Ockam, a two-year-old, Bay Area-based company that’s selling tools to developers so they can establish an “architecture for trust” within their connected device applications, has raised $3.2 million in seed funding, including from Core Ventures, Okta Ventures, SGH Capital, and Future Ventures.
This serverless platform for IoT development is being led by CEO Matthew Gregory and CTO Mrinal Wadhwa, two cofounders with noteworthy backgrounds.
Before launching Ockam in the fall of 2017, Gregory was an “intrapreneur” at Microsoft, where he says he helped lead Azure’s pivot into open source software and container services.
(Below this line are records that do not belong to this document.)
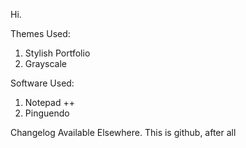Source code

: Hi.

Themes Used: 
1. Stylish Portfolio
2. Grayscale

Software Used:
1. Notepad ++
2. Pinguendo

Changelog Available Elsewhere. This is github, after all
He also spent a couple of years at Salesforce as a product manager and, interestingly, spent a few years years ago as a system engineer working for Stars & Stripes, a syndicate of the yacht-racing competition America’s Cup where he tells us he led an engineering effort to build custom systems of sensors, analytics software and wireless communications tools needed to help the racing team make better decisions.
Madhwa was meanwhile the CTO of another privately held IoT company, Fybr, that promises real-time data analytics capable of decision making at the edge (versus in the cloud).
Some of what the startup is promising is that, using its technology, IoT systems developers will be able to build more scalable connected systems — as well, crucially, as more secure ones How? Partly through crytpographic keys and partly by assigning credentials to different entities, from devices to people to assets to services (among other things).
The company is one of a growing spate of companies hoping developers will increasingly turn to them instead of building out their own software infrastructure. For example, Particle, a seven-year-old, San Francisco-based platform for Internet of Things devices that has ambitions similar to those of Ockam, recently closed on $40 million in funding in a round that brought its total funding to $81 million).
Ockam has now raised $4.9 million in seed funding altogether, having raised a smaller amount of seed funding from Future Ventures back in May.